Instructions to follow — Could you set down the lines below, from the one containing "- **React** – UI library" through the final line, exactly as written?

(Dataset entries)
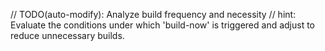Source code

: // TODO(auto-modify): Analyze build frequency and necessity
// hint: Evaluate the conditions under which 'build-now' is triggered and adjust to reduce unnecessary builds.
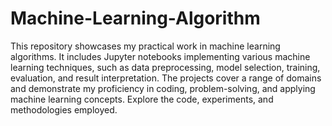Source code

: # Machine-Learning-Algorithm
This repository showcases my practical work in machine learning algorithms.
It includes Jupyter notebooks implementing various machine learning techniques, such as data preprocessing, model selection, training, evaluation, and result interpretation. The projects cover a range of domains and demonstrate my proficiency in coding, problem-solving, and applying machine learning concepts. Explore the code, experiments, and methodologies employed. 
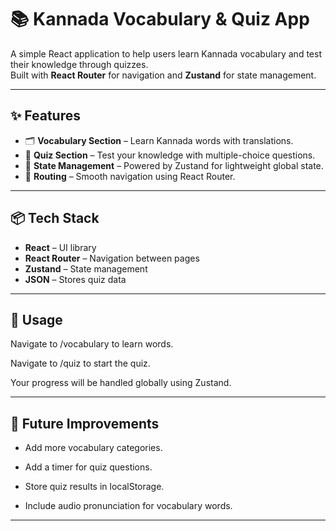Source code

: # 📚 Kannada Vocabulary & Quiz App

A simple React application to help users learn Kannada vocabulary and test their knowledge through quizzes.  
Built with **React Router** for navigation and **Zustand** for state management.

---

## ✨ Features
- 🗂 **Vocabulary Section** – Learn Kannada words with translations.
- 📝 **Quiz Section** – Test your knowledge with multiple-choice questions.
- 🚀 **State Management** – Powered by Zustand for lightweight global state.
- 🔄 **Routing** – Smooth navigation using React Router.

---

## 📦 Tech Stack
- **React** – UI library
- **React Router** – Navigation between pages
- **Zustand** – State management
- **JSON** – Stores quiz data

---

## 🚀 Usage
Navigate to /vocabulary to learn words.

Navigate to /quiz to start the quiz.

Your progress will be handled globally using Zustand.

---

## 📌 Future Improvements
- Add more vocabulary categories.

- Add a timer for quiz questions.

- Store quiz results in localStorage.

- Include audio pronunciation for vocabulary words.

 ---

Answer to the problem —
- **React** – UI library
- **React Router** – Navigation between pages
- **Zustand** – State management
- **JSON** – Stores quiz data

---

## 🚀 Usage
Navigate to /vocabulary to learn words.

Navigate to /quiz to start the quiz.

Your progress will be handled globally using Zustand.

---

## 📌 Future Improvements
- Add more vocabulary categories.

- Add a timer for quiz questions.

- Store quiz results in localStorage.

- Include audio pronunciation for vocabulary words.

 ---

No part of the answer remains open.